**What the task requires**
With no words added or dropped, transcribe the listing that follows.

───

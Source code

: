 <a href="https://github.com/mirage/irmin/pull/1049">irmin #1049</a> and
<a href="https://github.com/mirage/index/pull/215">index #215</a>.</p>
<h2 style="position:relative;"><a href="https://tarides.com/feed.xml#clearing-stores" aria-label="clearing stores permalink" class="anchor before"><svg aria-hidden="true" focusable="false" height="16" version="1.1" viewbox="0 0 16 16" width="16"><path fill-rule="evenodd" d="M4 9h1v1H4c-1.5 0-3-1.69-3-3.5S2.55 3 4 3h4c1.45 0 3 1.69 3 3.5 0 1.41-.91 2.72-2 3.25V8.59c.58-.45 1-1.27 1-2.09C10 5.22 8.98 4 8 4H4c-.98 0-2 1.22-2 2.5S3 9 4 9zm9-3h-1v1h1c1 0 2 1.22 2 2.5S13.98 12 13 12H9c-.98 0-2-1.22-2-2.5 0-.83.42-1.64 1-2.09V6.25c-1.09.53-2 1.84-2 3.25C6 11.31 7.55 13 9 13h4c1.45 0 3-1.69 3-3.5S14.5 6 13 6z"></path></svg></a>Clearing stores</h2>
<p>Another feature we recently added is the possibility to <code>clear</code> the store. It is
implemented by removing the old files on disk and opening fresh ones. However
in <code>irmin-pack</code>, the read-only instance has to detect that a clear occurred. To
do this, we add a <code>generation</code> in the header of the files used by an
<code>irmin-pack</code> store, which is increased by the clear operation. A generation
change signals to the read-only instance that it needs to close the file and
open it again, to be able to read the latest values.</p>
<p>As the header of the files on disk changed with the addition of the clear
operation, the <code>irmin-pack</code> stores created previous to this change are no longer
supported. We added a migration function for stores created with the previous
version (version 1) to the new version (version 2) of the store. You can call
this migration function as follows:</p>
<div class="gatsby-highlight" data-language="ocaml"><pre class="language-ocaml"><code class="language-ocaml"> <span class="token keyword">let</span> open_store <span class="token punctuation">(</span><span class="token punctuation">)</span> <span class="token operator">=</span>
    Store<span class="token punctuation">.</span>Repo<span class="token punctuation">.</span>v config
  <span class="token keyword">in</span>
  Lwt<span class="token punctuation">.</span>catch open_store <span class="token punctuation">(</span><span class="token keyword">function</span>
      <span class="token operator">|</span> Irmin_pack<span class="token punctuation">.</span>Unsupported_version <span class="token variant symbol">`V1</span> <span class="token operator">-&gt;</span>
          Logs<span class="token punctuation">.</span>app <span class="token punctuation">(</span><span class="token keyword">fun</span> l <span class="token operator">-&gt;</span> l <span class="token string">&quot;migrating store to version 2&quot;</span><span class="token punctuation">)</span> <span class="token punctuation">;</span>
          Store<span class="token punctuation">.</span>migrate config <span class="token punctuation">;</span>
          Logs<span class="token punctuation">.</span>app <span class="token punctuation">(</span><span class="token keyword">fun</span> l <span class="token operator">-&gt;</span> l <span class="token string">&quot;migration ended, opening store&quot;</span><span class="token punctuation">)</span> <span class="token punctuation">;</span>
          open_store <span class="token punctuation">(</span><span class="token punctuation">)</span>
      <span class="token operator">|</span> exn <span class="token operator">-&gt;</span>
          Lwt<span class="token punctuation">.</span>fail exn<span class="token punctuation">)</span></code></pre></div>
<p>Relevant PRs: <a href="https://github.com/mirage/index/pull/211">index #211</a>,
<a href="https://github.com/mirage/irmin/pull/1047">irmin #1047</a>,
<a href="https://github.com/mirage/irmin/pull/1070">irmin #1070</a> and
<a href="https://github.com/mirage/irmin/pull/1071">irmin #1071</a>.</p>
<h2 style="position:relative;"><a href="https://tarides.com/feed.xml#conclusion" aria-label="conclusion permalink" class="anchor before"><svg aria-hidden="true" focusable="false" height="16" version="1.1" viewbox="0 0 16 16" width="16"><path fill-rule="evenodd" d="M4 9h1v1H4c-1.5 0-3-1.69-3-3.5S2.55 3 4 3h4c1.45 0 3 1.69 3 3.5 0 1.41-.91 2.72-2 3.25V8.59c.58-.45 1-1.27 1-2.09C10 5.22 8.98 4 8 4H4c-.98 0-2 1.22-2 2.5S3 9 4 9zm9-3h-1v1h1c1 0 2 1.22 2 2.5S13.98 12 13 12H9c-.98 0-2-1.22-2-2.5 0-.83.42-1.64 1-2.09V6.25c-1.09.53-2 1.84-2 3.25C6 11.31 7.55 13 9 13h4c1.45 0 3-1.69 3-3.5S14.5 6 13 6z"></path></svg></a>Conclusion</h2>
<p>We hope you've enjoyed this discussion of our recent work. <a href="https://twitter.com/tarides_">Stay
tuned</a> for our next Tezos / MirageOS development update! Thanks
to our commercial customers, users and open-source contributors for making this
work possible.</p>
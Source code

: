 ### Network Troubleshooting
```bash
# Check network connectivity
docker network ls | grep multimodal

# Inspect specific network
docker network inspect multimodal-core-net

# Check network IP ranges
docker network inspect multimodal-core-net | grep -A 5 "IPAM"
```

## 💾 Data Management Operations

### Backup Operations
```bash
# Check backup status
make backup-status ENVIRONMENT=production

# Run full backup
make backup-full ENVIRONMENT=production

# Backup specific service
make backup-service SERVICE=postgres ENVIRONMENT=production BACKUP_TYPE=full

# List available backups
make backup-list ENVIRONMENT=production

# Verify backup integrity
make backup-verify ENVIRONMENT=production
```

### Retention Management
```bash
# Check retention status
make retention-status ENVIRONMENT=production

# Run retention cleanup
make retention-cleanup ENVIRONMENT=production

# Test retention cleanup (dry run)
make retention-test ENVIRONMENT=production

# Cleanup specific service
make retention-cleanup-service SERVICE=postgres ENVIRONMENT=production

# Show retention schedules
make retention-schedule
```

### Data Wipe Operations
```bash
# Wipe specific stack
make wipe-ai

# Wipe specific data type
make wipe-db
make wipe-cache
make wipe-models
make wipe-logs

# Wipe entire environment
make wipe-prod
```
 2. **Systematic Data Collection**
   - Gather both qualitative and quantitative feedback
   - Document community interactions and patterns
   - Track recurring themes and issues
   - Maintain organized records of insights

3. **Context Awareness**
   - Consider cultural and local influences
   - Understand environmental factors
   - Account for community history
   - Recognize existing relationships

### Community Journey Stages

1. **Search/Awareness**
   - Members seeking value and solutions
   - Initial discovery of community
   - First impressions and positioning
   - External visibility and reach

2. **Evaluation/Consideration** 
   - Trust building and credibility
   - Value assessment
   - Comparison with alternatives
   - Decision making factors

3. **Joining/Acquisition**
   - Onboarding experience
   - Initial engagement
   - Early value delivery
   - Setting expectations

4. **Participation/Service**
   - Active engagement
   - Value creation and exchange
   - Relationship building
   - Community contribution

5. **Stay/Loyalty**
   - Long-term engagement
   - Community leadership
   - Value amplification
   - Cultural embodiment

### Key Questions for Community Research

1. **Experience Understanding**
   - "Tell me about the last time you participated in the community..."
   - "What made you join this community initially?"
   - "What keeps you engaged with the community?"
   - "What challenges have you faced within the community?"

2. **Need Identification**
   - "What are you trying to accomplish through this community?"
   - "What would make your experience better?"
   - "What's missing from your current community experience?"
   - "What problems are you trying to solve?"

───

**Expected answer**
Source code

: <a href="https://github.com/mirage/irmin/pull/1049">irmin #1049</a> and
<a href="https://github.com/mirage/index/pull/215">index #215</a>.</p>
<h2 style="position:relative;"><a href="https://tarides.com/feed.xml#clearing-stores" aria-label="clearing stores permalink" class="anchor before"><svg aria-hidden="true" focusable="false" height="16" version="1.1" viewbox="0 0 16 16" width="16"><path fill-rule="evenodd" d="M4 9h1v1H4c-1.5 0-3-1.69-3-3.5S2.55 3 4 3h4c1.45 0 3 1.69 3 3.5 0 1.41-.91 2.72-2 3.25V8.59c.58-.45 1-1.27 1-2.09C10 5.22 8.98 4 8 4H4c-.98 0-2 1.22-2 2.5S3 9 4 9zm9-3h-1v1h1c1 0 2 1.22 2 2.5S13.98 12 13 12H9c-.98 0-2-1.22-2-2.5 0-.83.42-1.64 1-2.09V6.25c-1.09.53-2 1.84-2 3.25C6 11.31 7.55 13 9 13h4c1.45 0 3-1.69 3-3.5S14.5 6 13 6z"></path></svg></a>Clearing stores</h2>
<p>Another feature we recently added is the possibility to <code>clear</code> the store. It is
implemented by removing the old files on disk and opening fresh ones. However
in <code>irmin-pack</code>, the read-only instance has to detect that a clear occurred. To
do this, we add a <code>generation</code> in the header of the files used by an
<code>irmin-pack</code> store, which is increased by the clear operation. A generation
change signals to the read-only instance that it needs to close the file and
open it again, to be able to read the latest values.</p>
<p>As the header of the files on disk changed with the addition of the clear
operation, the <code>irmin-pack</code> stores created previous to this change are no longer
supported. We added a migration function for stores created with the previous
version (version 1) to the new version (version 2) of the store. You can call
this migration function as follows:</p>
<div class="gatsby-highlight" data-language="ocaml"><pre class="language-ocaml"><code class="language-ocaml"> <span class="token keyword">let</span> open_store <span class="token punctuation">(</span><span class="token punctuation">)</span> <span class="token operator">=</span>
    Store<span class="token punctuation">.</span>Repo<span class="token punctuation">.</span>v config
  <span class="token keyword">in</span>
  Lwt<span class="token punctuation">.</span>catch open_store <span class="token punctuation">(</span><span class="token keyword">function</span>
      <span class="token operator">|</span> Irmin_pack<span class="token punctuation">.</span>Unsupported_version <span class="token variant symbol">`V1</span> <span class="token operator">-&gt;</span>
          Logs<span class="token punctuation">.</span>app <span class="token punctuation">(</span><span class="token keyword">fun</span> l <span class="token operator">-&gt;</span> l <span class="token string">&quot;migrating store to version 2&quot;</span><span class="token punctuation">)</span> <span class="token punctuation">;</span>
          Store<span class="token punctuation">.</span>migrate config <span class="token punctuation">;</span>
          Logs<span class="token punctuation">.</span>app <span class="token punctuation">(</span><span class="token keyword">fun</span> l <span class="token operator">-&gt;</span> l <span class="token string">&quot;migration ended, opening store&quot;</span><span class="token punctuation">)</span> <span class="token punctuation">;</span>
          open_store <span class="token punctuation">(</span><span class="token punctuation">)</span>
      <span class="token operator">|</span> exn <span class="token operator">-&gt;</span>
          Lwt<span class="token punctuation">.</span>fail exn<span class="token punctuation">)</span></code></pre></div>
<p>Relevant PRs: <a href="https://github.com/mirage/index/pull/211">index #211</a>,
<a href="https://github.com/mirage/irmin/pull/1047">irmin #1047</a>,
<a href="https://github.com/mirage/irmin/pull/1070">irmin #1070</a> and
<a href="https://github.com/mirage/irmin/pull/1071">irmin #1071</a>.</p>
<h2 style="position:relative;"><a href="https://tarides.com/feed.xml#conclusion" aria-label="conclusion permalink" class="anchor before"><svg aria-hidden="true" focusable="false" height="16" version="1.1" viewbox="0 0 16 16" width="16"><path fill-rule="evenodd" d="M4 9h1v1H4c-1.5 0-3-1.69-3-3.5S2.55 3 4 3h4c1.45 0 3 1.69 3 3.5 0 1.41-.91 2.72-2 3.25V8.59c.58-.45 1-1.27 1-2.09C10 5.22 8.98 4 8 4H4c-.98 0-2 1.22-2 2.5S3 9 4 9zm9-3h-1v1h1c1 0 2 1.22 2 2.5S13.98 12 13 12H9c-.98 0-2-1.22-2-2.5 0-.83.42-1.64 1-2.09V6.25c-1.09.53-2 1.84-2 3.25C6 11.31 7.55 13 9 13h4c1.45 0 3-1.69 3-3.5S14.5 6 13 6z"></path></svg></a>Conclusion</h2>
<p>We hope you've enjoyed this discussion of our recent work. <a href="https://twitter.com/tarides_">Stay
tuned</a> for our next Tezos / MirageOS development update! Thanks
to our commercial customers, users and open-source contributors for making this
work possible.</p>
Source code

: ### Network Troubleshooting
```bash
# Check network connectivity
docker network ls | grep multimodal

# Inspect specific network
docker network inspect multimodal-core-net

# Check network IP ranges
docker network inspect multimodal-core-net | grep -A 5 "IPAM"
```

## 💾 Data Management Operations

### Backup Operations
```bash
# Check backup status
make backup-status ENVIRONMENT=production

# Run full backup
make backup-full ENVIRONMENT=production

# Backup specific service
make backup-service SERVICE=postgres ENVIRONMENT=production BACKUP_TYPE=full

# List available backups
make backup-list ENVIRONMENT=production

# Verify backup integrity
make backup-verify ENVIRONMENT=production
```

### Retention Management
```bash
# Check retention status
make retention-status ENVIRONMENT=production

# Run retention cleanup
make retention-cleanup ENVIRONMENT=production

# Test retention cleanup (dry run)
make retention-test ENVIRONMENT=production

# Cleanup specific service
make retention-cleanup-service SERVICE=postgres ENVIRONMENT=production

# Show retention schedules
make retention-schedule
```

### Data Wipe Operations
```bash
# Wipe specific stack
make wipe-ai

# Wipe specific data type
make wipe-db
make wipe-cache
make wipe-models
make wipe-logs

# Wipe entire environment
make wipe-prod
```
 2. **Systematic Data Collection**
   - Gather both qualitative and quantitative feedback
   - Document community interactions and patterns
   - Track recurring themes and issues
   - Maintain organized records of insights

3. **Context Awareness**
   - Consider cultural and local influences
   - Understand environmental factors
   - Account for community history
   - Recognize existing relationships

### Community Journey Stages

1. **Search/Awareness**
   - Members seeking value and solutions
   - Initial discovery of community
   - First impressions and positioning
   - External visibility and reach

2. **Evaluation/Consideration** 
   - Trust building and credibility
   - Value assessment
   - Comparison with alternatives
   - Decision making factors

3. **Joining/Acquisition**
   - Onboarding experience
   - Initial engagement
   - Early value delivery
   - Setting expectations

4. **Participation/Service**
   - Active engagement
   - Value creation and exchange
   - Relationship building
   - Community contribution

5. **Stay/Loyalty**
   - Long-term engagement
   - Community leadership
   - Value amplification
   - Cultural embodiment

### Key Questions for Community Research

1. **Experience Understanding**
   - "Tell me about the last time you participated in the community..."
   - "What made you join this community initially?"
   - "What keeps you engaged with the community?"
   - "What challenges have you faced within the community?"

2. **Need Identification**
   - "What are you trying to accomplish through this community?"
   - "What would make your experience better?"
   - "What's missing from your current community experience?"
   - "What problems are you trying to solve?"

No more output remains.